LAUSR

e14145 Background: Dysregulated translation of messenger RNA (mRNA) plays a role in the pathogenesis of solid tumors. Tomivosertib (T), a potent and highly selective small molecule inhibitor of MNK-1 and 2 blocks activation of eIF4E, a key regulator of mRNA translation, selectively regulating translation of a set of mRNAs. Preclinically, T triggers an anti-tumor immune response and enhances responses to checkpoint inhibitors. Avelumab is a fully human checkpoint inhibitor antibody directed against PD-L1. Methods: Part 1: In a 3+3 dose escalation patients (pts) with MSS CRC failing ≥2 prior therapies for metastatic disease received escalating doses of T, administered orally bid, with a fixed dose of 10 mg/kg avelumab q2w.

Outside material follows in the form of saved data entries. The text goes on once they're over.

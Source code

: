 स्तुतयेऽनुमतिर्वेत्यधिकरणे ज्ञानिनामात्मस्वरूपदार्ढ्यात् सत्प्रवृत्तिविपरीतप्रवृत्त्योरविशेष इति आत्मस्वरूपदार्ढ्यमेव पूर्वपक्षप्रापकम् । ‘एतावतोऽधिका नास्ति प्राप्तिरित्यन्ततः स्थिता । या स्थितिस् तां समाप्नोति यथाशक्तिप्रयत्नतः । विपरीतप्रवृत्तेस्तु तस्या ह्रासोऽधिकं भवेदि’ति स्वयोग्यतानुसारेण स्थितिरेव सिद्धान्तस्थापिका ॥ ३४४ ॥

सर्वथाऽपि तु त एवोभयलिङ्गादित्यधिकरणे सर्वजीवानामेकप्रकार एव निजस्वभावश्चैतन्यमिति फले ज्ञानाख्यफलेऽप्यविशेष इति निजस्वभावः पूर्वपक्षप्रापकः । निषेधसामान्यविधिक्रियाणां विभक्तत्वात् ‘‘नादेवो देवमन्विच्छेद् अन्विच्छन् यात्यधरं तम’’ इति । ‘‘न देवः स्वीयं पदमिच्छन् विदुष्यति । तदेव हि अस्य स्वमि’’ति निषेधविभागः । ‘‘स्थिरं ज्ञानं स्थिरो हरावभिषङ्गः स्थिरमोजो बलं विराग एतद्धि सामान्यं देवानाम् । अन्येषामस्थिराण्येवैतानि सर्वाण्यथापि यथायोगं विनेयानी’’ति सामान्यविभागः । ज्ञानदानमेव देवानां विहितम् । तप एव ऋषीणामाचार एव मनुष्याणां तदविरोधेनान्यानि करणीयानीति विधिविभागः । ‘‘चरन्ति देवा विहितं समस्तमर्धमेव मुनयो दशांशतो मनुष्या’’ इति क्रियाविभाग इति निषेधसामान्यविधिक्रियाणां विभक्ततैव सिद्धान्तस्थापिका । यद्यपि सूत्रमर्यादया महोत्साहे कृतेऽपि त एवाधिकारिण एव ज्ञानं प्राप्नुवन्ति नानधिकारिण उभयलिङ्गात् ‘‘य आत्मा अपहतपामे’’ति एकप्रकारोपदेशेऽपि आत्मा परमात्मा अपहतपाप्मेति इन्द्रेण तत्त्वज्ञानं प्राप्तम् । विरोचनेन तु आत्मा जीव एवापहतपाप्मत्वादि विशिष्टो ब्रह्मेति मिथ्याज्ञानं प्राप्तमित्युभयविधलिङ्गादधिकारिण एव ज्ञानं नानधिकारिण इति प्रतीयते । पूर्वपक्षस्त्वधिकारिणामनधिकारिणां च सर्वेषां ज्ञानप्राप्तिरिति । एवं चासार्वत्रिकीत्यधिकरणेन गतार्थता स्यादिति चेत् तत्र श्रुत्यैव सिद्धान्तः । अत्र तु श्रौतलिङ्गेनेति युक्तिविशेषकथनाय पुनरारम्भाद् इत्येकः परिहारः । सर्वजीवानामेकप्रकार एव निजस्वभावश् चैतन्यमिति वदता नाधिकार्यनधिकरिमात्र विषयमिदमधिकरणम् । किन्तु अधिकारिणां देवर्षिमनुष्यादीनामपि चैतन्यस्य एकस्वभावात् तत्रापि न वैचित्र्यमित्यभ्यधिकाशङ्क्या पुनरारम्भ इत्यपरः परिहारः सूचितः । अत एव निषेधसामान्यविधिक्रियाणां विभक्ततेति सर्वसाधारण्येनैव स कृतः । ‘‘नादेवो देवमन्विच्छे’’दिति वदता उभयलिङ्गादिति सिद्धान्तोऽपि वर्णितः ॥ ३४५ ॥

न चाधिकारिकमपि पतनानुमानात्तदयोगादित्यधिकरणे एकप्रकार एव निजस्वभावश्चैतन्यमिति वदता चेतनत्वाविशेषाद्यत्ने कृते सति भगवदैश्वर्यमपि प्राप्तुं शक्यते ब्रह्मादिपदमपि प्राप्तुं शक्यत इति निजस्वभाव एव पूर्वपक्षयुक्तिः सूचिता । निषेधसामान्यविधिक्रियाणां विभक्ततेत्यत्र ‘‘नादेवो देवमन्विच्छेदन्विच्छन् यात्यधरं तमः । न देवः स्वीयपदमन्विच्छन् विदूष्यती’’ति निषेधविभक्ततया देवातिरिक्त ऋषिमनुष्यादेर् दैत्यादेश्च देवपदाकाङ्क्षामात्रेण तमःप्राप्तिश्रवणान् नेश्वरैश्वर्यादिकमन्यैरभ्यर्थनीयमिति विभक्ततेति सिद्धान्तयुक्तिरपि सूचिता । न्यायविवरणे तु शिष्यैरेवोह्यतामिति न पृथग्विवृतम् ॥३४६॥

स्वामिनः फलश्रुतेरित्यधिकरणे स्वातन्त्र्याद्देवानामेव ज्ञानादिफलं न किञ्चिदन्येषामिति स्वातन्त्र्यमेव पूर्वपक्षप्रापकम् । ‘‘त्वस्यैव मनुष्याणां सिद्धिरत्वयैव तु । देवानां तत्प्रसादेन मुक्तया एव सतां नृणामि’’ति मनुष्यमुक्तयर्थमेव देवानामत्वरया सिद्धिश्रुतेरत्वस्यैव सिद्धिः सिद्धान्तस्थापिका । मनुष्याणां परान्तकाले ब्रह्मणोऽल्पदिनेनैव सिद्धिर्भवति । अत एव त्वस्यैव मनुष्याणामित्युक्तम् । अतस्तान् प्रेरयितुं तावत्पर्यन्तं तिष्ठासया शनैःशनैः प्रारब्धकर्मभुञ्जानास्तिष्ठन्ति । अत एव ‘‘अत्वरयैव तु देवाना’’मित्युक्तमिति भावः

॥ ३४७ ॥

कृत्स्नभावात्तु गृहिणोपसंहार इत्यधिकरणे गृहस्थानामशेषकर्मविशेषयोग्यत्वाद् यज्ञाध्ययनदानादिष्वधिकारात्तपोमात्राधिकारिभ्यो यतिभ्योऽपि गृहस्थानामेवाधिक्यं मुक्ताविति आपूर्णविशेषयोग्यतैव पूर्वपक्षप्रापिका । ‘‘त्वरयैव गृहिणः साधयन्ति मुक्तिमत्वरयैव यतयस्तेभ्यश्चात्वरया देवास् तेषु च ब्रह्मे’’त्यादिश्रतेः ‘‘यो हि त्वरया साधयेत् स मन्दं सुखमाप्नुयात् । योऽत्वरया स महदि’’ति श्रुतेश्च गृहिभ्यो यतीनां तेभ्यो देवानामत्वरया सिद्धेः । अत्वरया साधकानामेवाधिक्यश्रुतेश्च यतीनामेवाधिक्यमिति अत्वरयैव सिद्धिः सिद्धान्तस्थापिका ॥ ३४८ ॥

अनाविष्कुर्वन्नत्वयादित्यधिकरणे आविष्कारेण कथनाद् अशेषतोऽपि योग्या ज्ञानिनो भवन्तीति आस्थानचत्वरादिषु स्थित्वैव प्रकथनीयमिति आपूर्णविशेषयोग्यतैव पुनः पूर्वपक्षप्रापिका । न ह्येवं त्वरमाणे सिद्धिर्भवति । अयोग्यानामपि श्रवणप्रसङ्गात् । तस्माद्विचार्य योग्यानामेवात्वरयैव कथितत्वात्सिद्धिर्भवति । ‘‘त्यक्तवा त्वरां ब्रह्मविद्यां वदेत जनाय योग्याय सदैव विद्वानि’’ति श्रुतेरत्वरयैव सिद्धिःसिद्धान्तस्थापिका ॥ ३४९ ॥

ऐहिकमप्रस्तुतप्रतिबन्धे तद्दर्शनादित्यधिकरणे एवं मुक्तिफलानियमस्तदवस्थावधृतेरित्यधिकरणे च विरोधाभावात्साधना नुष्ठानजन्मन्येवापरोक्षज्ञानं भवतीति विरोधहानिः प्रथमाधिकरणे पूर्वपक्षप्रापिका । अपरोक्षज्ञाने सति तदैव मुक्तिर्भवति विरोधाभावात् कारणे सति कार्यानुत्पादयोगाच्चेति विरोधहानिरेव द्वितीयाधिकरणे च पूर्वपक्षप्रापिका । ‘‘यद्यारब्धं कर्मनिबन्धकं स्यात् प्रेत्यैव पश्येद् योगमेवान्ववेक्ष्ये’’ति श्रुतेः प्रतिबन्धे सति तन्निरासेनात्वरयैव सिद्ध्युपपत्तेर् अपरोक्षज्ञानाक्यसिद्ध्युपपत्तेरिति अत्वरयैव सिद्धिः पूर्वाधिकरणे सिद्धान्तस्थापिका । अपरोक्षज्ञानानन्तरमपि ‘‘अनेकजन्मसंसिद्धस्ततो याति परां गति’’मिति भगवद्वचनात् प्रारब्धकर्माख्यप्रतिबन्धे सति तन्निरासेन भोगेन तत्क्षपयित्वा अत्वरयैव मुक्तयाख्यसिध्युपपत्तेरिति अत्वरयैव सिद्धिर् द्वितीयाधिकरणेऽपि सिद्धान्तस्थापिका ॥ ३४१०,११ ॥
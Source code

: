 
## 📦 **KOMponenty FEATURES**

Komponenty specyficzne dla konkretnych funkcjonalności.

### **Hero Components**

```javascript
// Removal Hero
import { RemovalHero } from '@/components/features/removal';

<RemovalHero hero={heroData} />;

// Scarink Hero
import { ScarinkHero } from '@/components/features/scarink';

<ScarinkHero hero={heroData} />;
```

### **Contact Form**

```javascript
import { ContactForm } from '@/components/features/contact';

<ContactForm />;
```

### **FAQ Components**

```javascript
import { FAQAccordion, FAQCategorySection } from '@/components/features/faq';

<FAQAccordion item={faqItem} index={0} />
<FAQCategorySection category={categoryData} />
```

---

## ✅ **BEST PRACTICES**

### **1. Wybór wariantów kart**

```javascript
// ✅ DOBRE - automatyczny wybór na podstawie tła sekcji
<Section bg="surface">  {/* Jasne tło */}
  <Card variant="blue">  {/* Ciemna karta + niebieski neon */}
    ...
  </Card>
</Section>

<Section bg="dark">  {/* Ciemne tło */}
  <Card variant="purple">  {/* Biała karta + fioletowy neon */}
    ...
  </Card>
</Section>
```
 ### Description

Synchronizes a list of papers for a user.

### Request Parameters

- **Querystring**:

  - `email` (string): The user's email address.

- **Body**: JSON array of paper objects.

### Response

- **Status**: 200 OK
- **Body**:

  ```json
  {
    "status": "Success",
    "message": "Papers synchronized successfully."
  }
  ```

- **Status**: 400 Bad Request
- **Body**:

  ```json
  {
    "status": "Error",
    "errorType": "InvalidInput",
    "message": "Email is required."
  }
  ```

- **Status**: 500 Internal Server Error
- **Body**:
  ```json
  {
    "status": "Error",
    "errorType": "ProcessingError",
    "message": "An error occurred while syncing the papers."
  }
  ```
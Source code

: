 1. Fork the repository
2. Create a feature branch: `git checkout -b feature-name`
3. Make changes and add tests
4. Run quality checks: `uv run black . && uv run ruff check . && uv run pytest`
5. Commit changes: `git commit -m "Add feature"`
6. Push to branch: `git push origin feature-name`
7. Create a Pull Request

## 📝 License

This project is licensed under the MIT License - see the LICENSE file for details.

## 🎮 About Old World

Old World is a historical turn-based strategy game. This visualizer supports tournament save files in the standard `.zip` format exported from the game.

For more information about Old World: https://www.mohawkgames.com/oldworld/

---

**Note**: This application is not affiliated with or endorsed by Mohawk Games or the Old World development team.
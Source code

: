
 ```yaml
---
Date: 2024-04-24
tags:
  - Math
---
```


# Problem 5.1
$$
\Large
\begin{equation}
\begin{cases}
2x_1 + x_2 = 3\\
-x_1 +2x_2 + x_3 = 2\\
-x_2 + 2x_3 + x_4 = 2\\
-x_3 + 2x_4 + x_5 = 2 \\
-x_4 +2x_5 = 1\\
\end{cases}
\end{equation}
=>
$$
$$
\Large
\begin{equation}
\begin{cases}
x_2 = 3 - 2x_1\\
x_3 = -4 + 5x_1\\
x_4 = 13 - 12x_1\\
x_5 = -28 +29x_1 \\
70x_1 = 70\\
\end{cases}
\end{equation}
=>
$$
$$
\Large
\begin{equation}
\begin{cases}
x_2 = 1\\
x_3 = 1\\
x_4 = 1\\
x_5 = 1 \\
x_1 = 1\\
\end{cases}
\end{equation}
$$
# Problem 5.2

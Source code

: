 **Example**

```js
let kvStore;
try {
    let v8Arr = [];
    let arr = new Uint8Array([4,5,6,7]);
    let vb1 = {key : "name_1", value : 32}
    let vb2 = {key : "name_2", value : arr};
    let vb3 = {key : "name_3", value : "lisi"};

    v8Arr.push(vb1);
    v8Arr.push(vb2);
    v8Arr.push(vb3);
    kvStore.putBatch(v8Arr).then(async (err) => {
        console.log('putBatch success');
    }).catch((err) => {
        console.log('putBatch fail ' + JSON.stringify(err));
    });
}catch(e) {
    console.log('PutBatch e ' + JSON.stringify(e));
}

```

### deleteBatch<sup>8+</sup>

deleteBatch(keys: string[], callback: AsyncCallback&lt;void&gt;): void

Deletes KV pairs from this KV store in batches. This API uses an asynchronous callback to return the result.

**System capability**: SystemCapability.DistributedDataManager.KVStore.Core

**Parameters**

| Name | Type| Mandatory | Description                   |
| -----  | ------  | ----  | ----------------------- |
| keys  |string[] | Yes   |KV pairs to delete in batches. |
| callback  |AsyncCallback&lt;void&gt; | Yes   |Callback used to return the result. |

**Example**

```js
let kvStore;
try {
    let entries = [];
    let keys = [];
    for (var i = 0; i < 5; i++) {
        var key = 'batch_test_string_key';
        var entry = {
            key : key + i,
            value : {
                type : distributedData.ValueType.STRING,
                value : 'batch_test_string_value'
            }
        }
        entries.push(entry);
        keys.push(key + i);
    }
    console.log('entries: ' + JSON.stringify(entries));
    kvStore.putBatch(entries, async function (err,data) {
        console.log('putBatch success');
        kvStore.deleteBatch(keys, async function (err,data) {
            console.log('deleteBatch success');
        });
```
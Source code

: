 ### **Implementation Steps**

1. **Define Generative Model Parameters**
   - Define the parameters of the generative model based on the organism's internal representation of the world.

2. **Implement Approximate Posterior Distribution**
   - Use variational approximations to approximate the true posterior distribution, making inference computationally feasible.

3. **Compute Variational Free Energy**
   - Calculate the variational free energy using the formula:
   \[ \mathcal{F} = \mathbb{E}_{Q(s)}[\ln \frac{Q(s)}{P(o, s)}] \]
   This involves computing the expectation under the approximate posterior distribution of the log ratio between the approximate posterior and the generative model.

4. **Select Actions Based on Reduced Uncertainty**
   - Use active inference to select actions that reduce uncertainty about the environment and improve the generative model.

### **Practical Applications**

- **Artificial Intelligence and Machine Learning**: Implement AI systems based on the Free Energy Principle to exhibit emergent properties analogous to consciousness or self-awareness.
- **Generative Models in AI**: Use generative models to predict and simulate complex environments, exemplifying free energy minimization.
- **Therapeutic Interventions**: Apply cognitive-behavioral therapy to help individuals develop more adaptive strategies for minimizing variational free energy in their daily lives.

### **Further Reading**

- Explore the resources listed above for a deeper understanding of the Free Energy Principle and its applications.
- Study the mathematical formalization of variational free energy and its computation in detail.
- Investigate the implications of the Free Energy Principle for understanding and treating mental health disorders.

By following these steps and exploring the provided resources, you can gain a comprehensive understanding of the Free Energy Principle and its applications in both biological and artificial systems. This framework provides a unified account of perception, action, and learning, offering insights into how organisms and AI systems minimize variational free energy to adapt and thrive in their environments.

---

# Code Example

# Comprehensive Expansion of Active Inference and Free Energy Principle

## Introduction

Part 2: Pts were randomized (2:1) to combination therapy at the recommended phase 2 dose (RP2D) from part 1 or T alone. Primary endpoint is objective response rate. All pts have a pretreatment and on treatment biopsy to evaluate target engagement, tumor infiltrating lymphocytes and biomarkers of immune activation. Results: The RP2D for the combination was 200 mg bid T (single agent RP2D) with 10mg/kg avelumab q2w. At this dose level, 1 of 7 pts experienced a dose limiting toxicity being unable to complete the first 28 day cycle due to low grade (1/2) toxicities (nausea, fatigue, myalgia). In part 2, 30 pts were randomized to combination and 15 to monotherapy (25 male, 20 female: mean age 53.9 years, range 32-80 years). The most common adverse events, irrespective of causality were grade 1/2 gastrointestinal (including nausea, vomiting, abdominal pain, constipation and diarrhea) occurring in 77% (n = 23) of the combination and 67% (n = 10) of the monotherapy arm. Toxicities occurring more frequently in the combination arm included diarrhea, constipation, fatigue, myalgia/arthralgia, hypercalcemia and skin rash. Efficacy evaluation is pending from part 2. One pt with confirmed MSS status in part 1 treated at the RP2D achieved a confirmed Partial Response of greater than 8 months. Conclusions: Preliminary data suggest that the combination of T and avelumab has an acceptable safety profile with robust target engagement and demonstrated initial signs of activity. Updated efficacy and biological biopsy data will be presented at the conference. Clinical trial information: NCT03258398.